Task directions:
Print verbatim every line starting at the one that contains "3. Try building" and ending at the final line of the records; include both endpoints.

Material for this exercise:
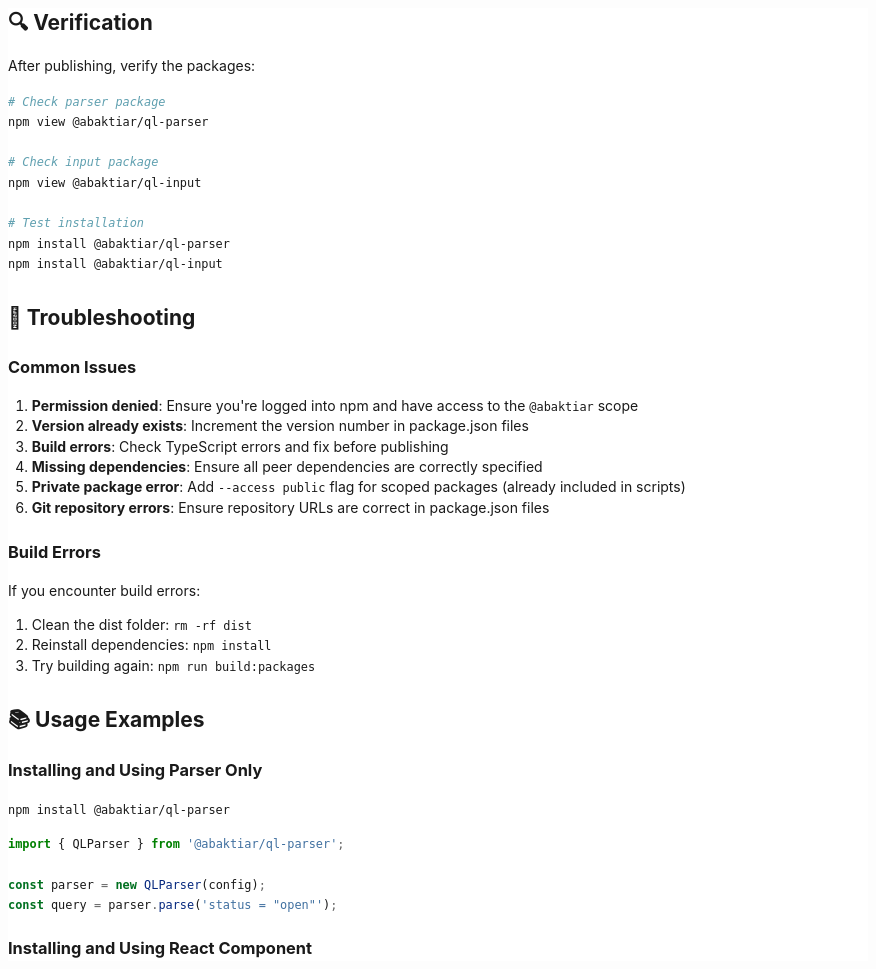 ## 🔍 Verification

After publishing, verify the packages:

```bash
# Check parser package
npm view @abaktiar/ql-parser

# Check input package
npm view @abaktiar/ql-input

# Test installation
npm install @abaktiar/ql-parser
npm install @abaktiar/ql-input
```

## 🐛 Troubleshooting

### Common Issues

1. **Permission denied**: Ensure you're logged into npm and have access to the `@abaktiar` scope
2. **Version already exists**: Increment the version number in package.json files
3. **Build errors**: Check TypeScript errors and fix before publishing
4. **Missing dependencies**: Ensure all peer dependencies are correctly specified
5. **Private package error**: Add `--access public` flag for scoped packages (already included in scripts)
6. **Git repository errors**: Ensure repository URLs are correct in package.json files

### Build Errors

If you encounter build errors:

1. Clean the dist folder: `rm -rf dist`
2. Reinstall dependencies: `npm install`
3. Try building again: `npm run build:packages`

## 📚 Usage Examples

### Installing and Using Parser Only

```bash
npm install @abaktiar/ql-parser
```

```typescript
import { QLParser } from '@abaktiar/ql-parser';

const parser = new QLParser(config);
const query = parser.parse('status = "open"');
```

### Installing and Using React Component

Task solution:
3. Try building again: `npm run build:packages`

## 📚 Usage Examples

### Installing and Using Parser Only

```bash
npm install @abaktiar/ql-parser
```

```typescript
import { QLParser } from '@abaktiar/ql-parser';

const parser = new QLParser(config);
const query = parser.parse('status = "open"');
```

### Installing and Using React Component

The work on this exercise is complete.